To the Editor:
We are writing on behalf of the Prairie Oat Growers Association members regarding the recent decision by Richardson Pioneer that they will be concentrating on sourcing Canadian oats that have not been treated with pesticides applied as a pre-harvest aid. They have indicated that this decision is due to perceived customer concern and that to meet these requirements, Richardson has chosen to source oats that are not treated with a pre-harvest desiccant for its milling operation.
While we understand this is a business decision, POGA is extremely disappointed that customer demand is being driven by information that is not science based.
It has been stated that this decision is primarily focused on the use of glyphosate. Glyphosate has been subject to rigorous international scientific reviews and has been re-evaluated multiple times.
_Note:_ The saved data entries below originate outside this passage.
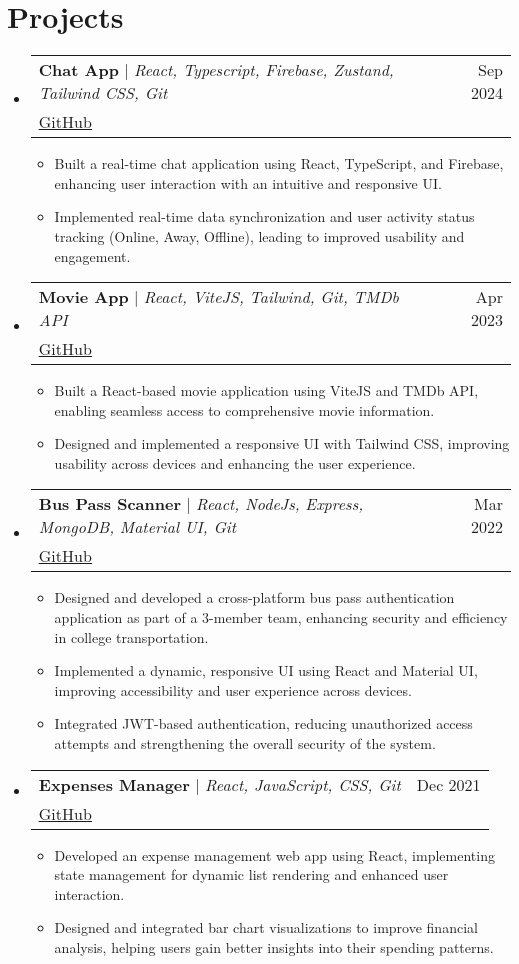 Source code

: \documentclass[letterpaper,11pt]{article}
\makeatletter
\newcommand{\resumeItem}[1]{
  \item\small{
    {#1 \vspace{-2pt}}
  }
}
\newcommand{\resumeProjectHeading}[3]{
    \item
    \begin{tabular*}{0.97\textwidth}{l@{\extracolsep{\fill}}r}
      \small#1 & #2 \\
      \multicolumn{2}{l}{\footnotesize#3} \\
    \end{tabular*}\vspace{-7pt}
}
\newcommand{\resumeSubHeadingListStart}{\begin{itemize}[leftmargin=0.15in, label={}]}
\newcommand{\resumeSubHeadingListEnd}{\end{itemize}}
\newcommand{\resumeItemListStart}{\begin{itemize}}
\newcommand{\resumeItemListEnd}{\end{itemize}\vspace{-5pt}}
\makeatother
\begin{document}
\section{Projects}
    \resumeSubHeadingListStart
      \resumeProjectHeading
          {\textbf{Chat App} $|$ \emph{React, Typescript, Firebase, Zustand, Tailwind CSS, Git}}{Sep 2024}
          {\href{https://github.com/aaryen-dsouza/chat-app}{\underline{GitHub}}}
          \resumeItemListStart
            \resumeItem{Built a real-time chat application using React, TypeScript, and Firebase, enhancing user interaction with an intuitive and responsive UI.}
            \resumeItem{Implemented real-time data synchronization and user activity status tracking (Online, Away, Offline), leading to improved usability and engagement.}
          \resumeItemListEnd
      \resumeProjectHeading
          {\textbf{Movie App} $|$ \emph{React, ViteJS, Tailwind, Git, TMDb API}}{Apr 2023}
          {\href{https://github.com/aaryen-dsouza/Movie-App}{\underline{GitHub}}}
          \resumeItemListStart
            \resumeItem{Built a React-based movie application using ViteJS and TMDb API, enabling seamless access to comprehensive movie information.}
            \resumeItem{Designed and implemented a responsive UI with Tailwind CSS, improving usability across devices and enhancing the user experience.}
          \resumeItemListEnd
          \resumeProjectHeading
          {\textbf{Bus Pass Scanner} $|$ \emph{React, NodeJs, Express, MongoDB, Material UI, Git}}{Mar 2022}
          {\href{https://github.com/aaryen-dsouza/BusPass_Scanner}{\underline{GitHub}}}
          \resumeItemListStart
            \resumeItem{Designed and developed a cross-platform bus pass authentication application as part of a 3-member team, enhancing security and efficiency in college transportation.}
            \resumeItem{Implemented a dynamic, responsive UI using React and Material UI, improving accessibility and user experience across devices.}
            \resumeItem{Integrated JWT-based authentication, reducing unauthorized access attempts and strengthening the overall security of the system.}
          \resumeItemListEnd
          \resumeProjectHeading
          {\textbf{Expenses Manager} $|$ \emph{React, JavaScript, CSS, Git}}{Dec 2021}
          {\href{https://github.com/aaryen-dsouza/Expenses-Manager}{\underline{GitHub}}}
          \resumeItemListStart
            \resumeItem{Developed an expense management web app using React, implementing state management for dynamic list rendering and enhanced user interaction.}
            \resumeItem{Designed and integrated bar chart visualizations to improve financial analysis, helping users gain better insights into their spending patterns.}
          \resumeItemListEnd
    \resumeSubHeadingListEnd
\end{document}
Health Canada expressed strong confidence about the scientific basis for its approval of glyphosate, stating that it “left no stone unturned” in the review.
Canadian oat growers consistently produce high-quality, safe food in a sustainable way, and this would not be possible without crop input products like glyphosate, which is commonly used to effectively control grass weeds prior to planting or after oats are harvested.
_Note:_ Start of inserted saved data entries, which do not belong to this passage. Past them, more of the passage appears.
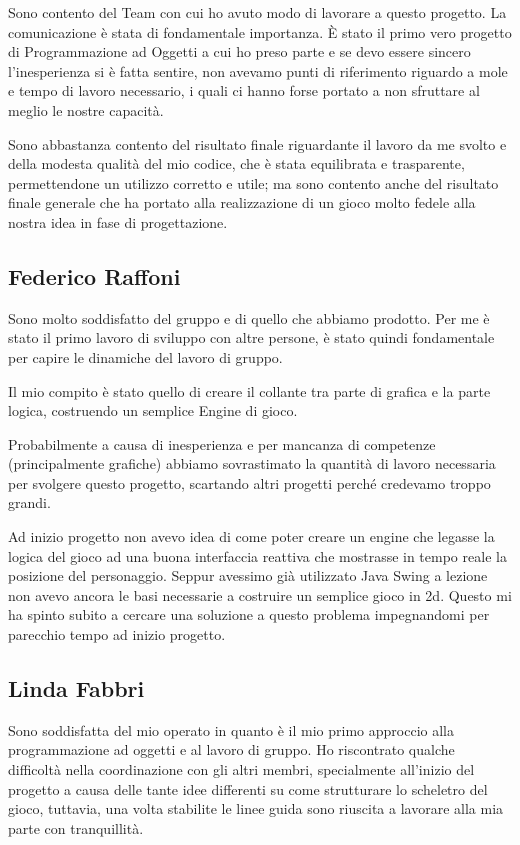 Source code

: \documentclass[a4paper,12pt]{report}
\begin{document}
Sono contento del Team con cui ho avuto modo di lavorare a questo progetto. La comunicazione è stata di fondamentale importanza.
È stato il primo vero progetto di Programmazione ad Oggetti a cui ho preso parte e se devo essere sincero l'inesperienza si è fatta sentire, non avevamo punti di riferimento riguardo a mole e tempo di lavoro necessario, i quali ci hanno forse portato a non sfruttare al meglio le nostre capacità.

Sono abbastanza contento del risultato finale riguardante il lavoro da me svolto e della modesta qualità del mio codice, che è stata equilibrata e trasparente, permettendone un utilizzo corretto e utile; ma sono contento anche del risultato finale generale che ha portato alla realizzazione di un gioco molto fedele alla nostra idea in fase di progettazione.

\subsection{Federico Raffoni}
Sono molto soddisfatto del gruppo e di quello che abbiamo prodotto. Per me è stato il primo lavoro di sviluppo con altre persone, è stato quindi fondamentale per capire le dinamiche del lavoro di gruppo. 

Il mio compito è stato quello di creare il collante tra parte di grafica e la parte logica, costruendo un semplice Engine di gioco.

Probabilmente a causa di inesperienza e per mancanza di competenze (principalmente grafiche) abbiamo sovrastimato la quantità di lavoro necessaria per svolgere questo progetto, scartando altri progetti perché credevamo troppo grandi.

Ad inizio progetto non avevo idea di come poter creare un engine che legasse la logica del gioco ad una buona interfaccia reattiva che mostrasse in tempo reale la posizione del personaggio. Seppur avessimo già utilizzato Java Swing a lezione non avevo ancora le basi necessarie a costruire un semplice gioco in 2d. Questo mi ha spinto subito a cercare una soluzione a questo problema impegnandomi per parecchio tempo ad inizio progetto.
\subsection{Linda Fabbri}
Sono soddisfatta del mio operato in quanto è il mio primo approccio alla programmazione ad oggetti e al lavoro di gruppo. Ho riscontrato qualche difficoltà nella coordinazione con gli altri membri, specialmente all’inizio del progetto a causa delle tante idee differenti su come strutturare lo scheletro del gioco, tuttavia, una volta stabilite le linee guida sono riuscita a lavorare alla mia parte con tranquillità. 
\end{document}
The use of glyphosate and other inputs reduces disease, natural contaminates and greenhouse emissions and increases organic matter and improves soil health.
Farmers are working to uphold Canada’s global reputation for quality and safety. POGA is a supporter of the Keep It Clean program that provides information producers need to deliver crops that meet the requirements of domestic and export customers.
Glyphosate is an important tool in global food production. Loss of another tool that has been scientifically proven to be safe and effective will impact seeded acres. In many areas, producers will decrease production if oat buyers do not adjust prices to offset the production risk.
Canadian farmers are increasingly forced to absorb more and more costs, impacting profitability and viability. At the same time, governments are pushing producers to boost production and increase exports.
A farm is a business that must follow sound economic principles to remain viable. Per acre rate of return is a guiding principle that affects the producer and the consumer. A lower per acre return means less oat acres and less supply means buyers have to pay more for the oats, and those increases are passed onto the consumer.
POGA is urging all farmers to let your provincial and federal elected members and officials know that this is an issue that impacts all producers. We continue to be driven by decisions that are not science-based and are simply based on public opinion and lack of knowledge and understanding. As an industry, we must continue to let the public and decision makers know that farmers are responsible stewards of the land. We follow label directions.
The production tools used in agriculture help grow safe and healthy crops to feed the world and protect the environment. By eliminating critical management practices and increasing the cost of production, we will continue to lose farmers and market share.
Producers need to be heard because what production tool will be the next target of perception rather than science-based facts?